Input file options

Home

This table explains the formatting requirements for input data files that can be supplied to IMPUTE2. Some of these files allow more than one ID per SNP, but the program identifies SNPs internally by their base pair positions (which means that duplicate SNPs at a single position can cause problems). In all of these files, it is important that SNPs appear in base pair position order, from lowest to highest. It is also crucial that all SNP positions come from the same genome assembly (e.g., NCBI Build 36) so the program can combine information across input files.

Flag Default Description
-g <file>
REQUIRED unless -known_haps_g provided
none File containing genotypes for a study cohort that you want to impute or phase. The format of this file is described on our file format webpage and is the same as the output format from our genotype calling program CHIAMO.

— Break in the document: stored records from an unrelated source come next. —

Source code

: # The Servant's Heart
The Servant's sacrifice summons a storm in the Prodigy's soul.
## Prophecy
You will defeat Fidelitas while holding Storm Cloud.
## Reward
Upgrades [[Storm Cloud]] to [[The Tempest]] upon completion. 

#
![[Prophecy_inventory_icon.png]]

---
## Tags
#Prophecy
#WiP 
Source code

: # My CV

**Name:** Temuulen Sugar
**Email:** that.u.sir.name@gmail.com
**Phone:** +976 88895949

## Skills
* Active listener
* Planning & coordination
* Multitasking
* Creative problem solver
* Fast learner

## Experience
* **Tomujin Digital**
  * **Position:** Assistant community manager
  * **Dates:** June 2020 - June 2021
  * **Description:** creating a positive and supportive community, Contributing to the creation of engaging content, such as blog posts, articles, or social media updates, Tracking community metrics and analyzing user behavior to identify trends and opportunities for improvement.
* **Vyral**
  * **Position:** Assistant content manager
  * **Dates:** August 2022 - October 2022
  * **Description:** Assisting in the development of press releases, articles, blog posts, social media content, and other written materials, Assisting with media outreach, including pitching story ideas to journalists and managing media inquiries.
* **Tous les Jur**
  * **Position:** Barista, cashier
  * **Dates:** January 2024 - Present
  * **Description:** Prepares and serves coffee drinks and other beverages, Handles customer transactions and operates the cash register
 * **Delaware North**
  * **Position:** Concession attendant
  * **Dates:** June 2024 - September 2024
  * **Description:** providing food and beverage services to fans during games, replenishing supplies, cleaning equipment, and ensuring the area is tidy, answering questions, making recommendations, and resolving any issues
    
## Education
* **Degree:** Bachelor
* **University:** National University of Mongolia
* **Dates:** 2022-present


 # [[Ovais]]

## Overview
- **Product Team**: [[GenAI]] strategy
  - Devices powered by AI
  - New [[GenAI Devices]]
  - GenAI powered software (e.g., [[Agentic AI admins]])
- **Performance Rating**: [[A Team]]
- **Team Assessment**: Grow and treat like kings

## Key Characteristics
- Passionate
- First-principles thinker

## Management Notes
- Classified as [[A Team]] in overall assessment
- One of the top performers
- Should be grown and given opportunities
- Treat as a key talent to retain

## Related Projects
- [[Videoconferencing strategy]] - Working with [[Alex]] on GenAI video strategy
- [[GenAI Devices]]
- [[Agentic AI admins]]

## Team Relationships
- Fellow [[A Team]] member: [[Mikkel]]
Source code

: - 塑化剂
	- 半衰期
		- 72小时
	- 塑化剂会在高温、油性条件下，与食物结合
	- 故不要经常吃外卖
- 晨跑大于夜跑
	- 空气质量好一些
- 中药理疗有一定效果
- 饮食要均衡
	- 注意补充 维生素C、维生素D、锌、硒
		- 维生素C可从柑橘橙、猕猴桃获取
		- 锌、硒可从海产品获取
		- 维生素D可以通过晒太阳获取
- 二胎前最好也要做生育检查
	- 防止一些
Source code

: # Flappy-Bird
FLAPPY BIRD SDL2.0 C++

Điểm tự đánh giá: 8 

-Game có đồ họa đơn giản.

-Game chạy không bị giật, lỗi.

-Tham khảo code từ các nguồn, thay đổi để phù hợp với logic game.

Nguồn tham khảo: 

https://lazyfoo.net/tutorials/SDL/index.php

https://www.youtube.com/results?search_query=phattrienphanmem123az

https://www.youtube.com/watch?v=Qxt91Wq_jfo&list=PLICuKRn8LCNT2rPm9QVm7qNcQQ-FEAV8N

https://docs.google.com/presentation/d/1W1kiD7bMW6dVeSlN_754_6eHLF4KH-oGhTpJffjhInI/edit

If you do not supply a file of unphased genotypes via this argument, you must supply a file of phased study haplotypes via the -known_haps_g option.
-m <file>
REQUIRED
none Fine-scale recombination map for the region to be analyzed. This file should have three columns: physical position (in base pairs), recombination rate between current position and next position in map (in cM/Mb), and genetic map position (in cM). The file should also have a header line with an unbroken character string for each column (e.g., "position COMBINED_rate(cM/Mb) Genetic_Map(cM)").

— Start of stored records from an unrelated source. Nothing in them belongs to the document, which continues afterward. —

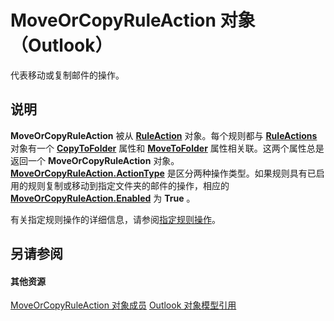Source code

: 
# MoveOrCopyRuleAction 对象 （Outlook）

代表移动或复制邮件的操作。


## 说明

 **MoveOrCopyRuleAction** 被从 **[RuleAction](6451788f-e5ed-239c-a34d-b564b52d8955.md)** 对象。每个规则都与 **[RuleActions](82ba76cd-86a4-3372-cb51-2df1d58c8b71.md)** 对象有一个 **[CopyToFolder](6e5c0ea8-6287-2904-c8d8-b3c6b5f7cb24.md)** 属性和 **[MoveToFolder](6d9c577d-e022-72fc-45f2-bdda7a8761de.md)** 属性相关联。这两个属性总是返回一个 **MoveOrCopyRuleAction** 对象。 **[MoveOrCopyRuleAction.ActionType](204bef7d-a19a-abd1-d494-23c33aa9f145.md)** 是区分两种操作类型。如果规则具有已启用的规则复制或移动到指定文件夹的邮件的操作，相应的 **[MoveOrCopyRuleAction.Enabled](795374af-a8de-b771-97df-3d9e82949af0.md)** 为 **True** 。

有关指定规则操作的详细信息，请参阅[指定规则操作](http://msdn.microsoft.com/library/c5f83c81-0e01-38aa-5ec7-3932b4443e43%28Office.15%29.aspx)。


## 另请参阅


#### 其他资源


[MoveOrCopyRuleAction 对象成员](39b240af-e9a0-f28a-99eb-0d4487af972c.md)
[Outlook 对象模型引用](http://msdn.microsoft.com/library/73221b13-d8d8-99b8-3394-b95dbbfd5ddc%28Office.15%29.aspx)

All of our reference panel download packages come with appropriate recombination map files.
-h <file 1> <file 2> none File of known haplotypes, with one row per SNP and one column per haplotype. All alleles must be coded as 0 or 1, and each -h file must be provided with a corresponding legend file. We provide formatted haplotypes from the HapMap Project and the 1,000 Genomes Project in our reference panel download packages.

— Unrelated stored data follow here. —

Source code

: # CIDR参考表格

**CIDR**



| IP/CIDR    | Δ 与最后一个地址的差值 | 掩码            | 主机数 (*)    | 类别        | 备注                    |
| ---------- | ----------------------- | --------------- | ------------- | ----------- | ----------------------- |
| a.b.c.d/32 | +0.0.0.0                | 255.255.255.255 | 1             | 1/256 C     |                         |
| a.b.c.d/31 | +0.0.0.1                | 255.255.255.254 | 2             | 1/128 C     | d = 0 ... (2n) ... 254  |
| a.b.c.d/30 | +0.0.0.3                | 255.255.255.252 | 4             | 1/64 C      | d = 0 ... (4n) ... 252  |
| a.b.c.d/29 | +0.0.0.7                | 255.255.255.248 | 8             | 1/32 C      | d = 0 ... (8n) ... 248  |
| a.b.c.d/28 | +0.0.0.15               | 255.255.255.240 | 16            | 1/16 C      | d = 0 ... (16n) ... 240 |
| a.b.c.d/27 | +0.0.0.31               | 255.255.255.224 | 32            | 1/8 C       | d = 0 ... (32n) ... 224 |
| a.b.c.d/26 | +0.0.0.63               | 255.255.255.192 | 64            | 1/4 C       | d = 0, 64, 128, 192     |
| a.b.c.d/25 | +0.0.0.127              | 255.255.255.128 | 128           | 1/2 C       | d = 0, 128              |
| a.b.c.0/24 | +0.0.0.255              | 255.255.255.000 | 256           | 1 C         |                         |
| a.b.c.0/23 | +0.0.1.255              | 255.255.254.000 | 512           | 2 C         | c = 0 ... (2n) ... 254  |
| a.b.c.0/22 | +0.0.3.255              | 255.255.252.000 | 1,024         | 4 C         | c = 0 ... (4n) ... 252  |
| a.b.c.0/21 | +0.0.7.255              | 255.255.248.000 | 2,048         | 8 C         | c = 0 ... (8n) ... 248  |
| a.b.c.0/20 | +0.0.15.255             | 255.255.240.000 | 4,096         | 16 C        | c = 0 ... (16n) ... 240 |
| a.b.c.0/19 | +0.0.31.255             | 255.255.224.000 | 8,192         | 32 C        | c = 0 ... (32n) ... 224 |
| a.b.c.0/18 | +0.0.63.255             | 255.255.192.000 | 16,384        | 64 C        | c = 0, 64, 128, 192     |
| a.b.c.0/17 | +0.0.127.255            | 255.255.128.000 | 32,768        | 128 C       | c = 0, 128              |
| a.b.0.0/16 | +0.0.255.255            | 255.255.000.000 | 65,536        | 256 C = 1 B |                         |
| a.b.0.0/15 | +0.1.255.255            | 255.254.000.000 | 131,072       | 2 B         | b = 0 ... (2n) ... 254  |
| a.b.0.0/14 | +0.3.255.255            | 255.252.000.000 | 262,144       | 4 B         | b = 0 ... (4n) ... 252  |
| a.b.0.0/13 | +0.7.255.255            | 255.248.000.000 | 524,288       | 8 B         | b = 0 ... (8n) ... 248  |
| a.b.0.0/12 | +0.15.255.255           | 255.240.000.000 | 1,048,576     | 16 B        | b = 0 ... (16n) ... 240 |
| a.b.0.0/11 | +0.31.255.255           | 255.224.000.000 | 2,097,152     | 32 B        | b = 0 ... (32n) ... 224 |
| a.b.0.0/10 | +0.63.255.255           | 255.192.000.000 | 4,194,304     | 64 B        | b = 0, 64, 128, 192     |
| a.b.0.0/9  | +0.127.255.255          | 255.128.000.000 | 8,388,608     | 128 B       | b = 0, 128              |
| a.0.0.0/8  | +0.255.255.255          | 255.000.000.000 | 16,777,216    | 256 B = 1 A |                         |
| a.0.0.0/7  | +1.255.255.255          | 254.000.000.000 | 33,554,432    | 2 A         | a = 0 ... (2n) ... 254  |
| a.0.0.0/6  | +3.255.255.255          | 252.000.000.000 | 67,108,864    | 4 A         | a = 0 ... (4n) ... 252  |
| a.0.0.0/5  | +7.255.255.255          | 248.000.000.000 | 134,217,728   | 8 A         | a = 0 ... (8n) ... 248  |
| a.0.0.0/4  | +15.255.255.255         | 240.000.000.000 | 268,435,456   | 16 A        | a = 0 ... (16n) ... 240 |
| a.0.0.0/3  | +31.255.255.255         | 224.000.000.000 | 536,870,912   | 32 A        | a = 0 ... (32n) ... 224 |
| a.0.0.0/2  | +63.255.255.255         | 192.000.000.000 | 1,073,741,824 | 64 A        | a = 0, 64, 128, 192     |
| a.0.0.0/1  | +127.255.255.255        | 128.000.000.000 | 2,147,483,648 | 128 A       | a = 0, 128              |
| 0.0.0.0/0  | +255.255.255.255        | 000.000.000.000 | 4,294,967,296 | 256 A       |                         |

In IMPUTE2, it is possible to specify two -h files. In this case, the file with more SNPs should be provided first (in the <file 1> position) and the file with fewer SNPs should be provided second (in the <file 2> position), with a single space separating the file names.
-l <file 1> <file 2> none Legend file(s) with information about the SNPs in the -h file(s). Each file should have four columns: rsID, physical position (in base pairs), allele 0, and allele 1. The last two columns specify the alleles underlying the 0/1 coding in the corresponding -h file; these alleles can take values in {A,C,G,T}. Each legend file should also have a header line with an unbroken character string for each column (e.g., "rsID position a0 a1"). We provide legend files for data from the HapMap Project and the 1,000 Genomes Project in our reference panel download packages.

When using two -h files with IMPUTE2, you must supply the corresponding legend files in the same order -- i.e., the file with more SNPs comes first.
-g_ref <file> none File containing unphased genotypes to use as a reference panel for imputation. This file should follow the same format as the -g file. A -g_ref file can be used as the lone reference panel for imputation, or it can be combined with a single -h file to create a two-tiered reference panel (in the latter case, the -g_ref file should contain roughly a subset of the SNPs in the -h file).
-known_haps_g <file> none File containing known haplotypes for the study cohort. The format is the same as the output format from IMPUTE2's -phase option: five header columns (as in the -g file) followed by two columns (haplotypes) per individual. Allowed values in the haplotype columns are 0, 1, and ?.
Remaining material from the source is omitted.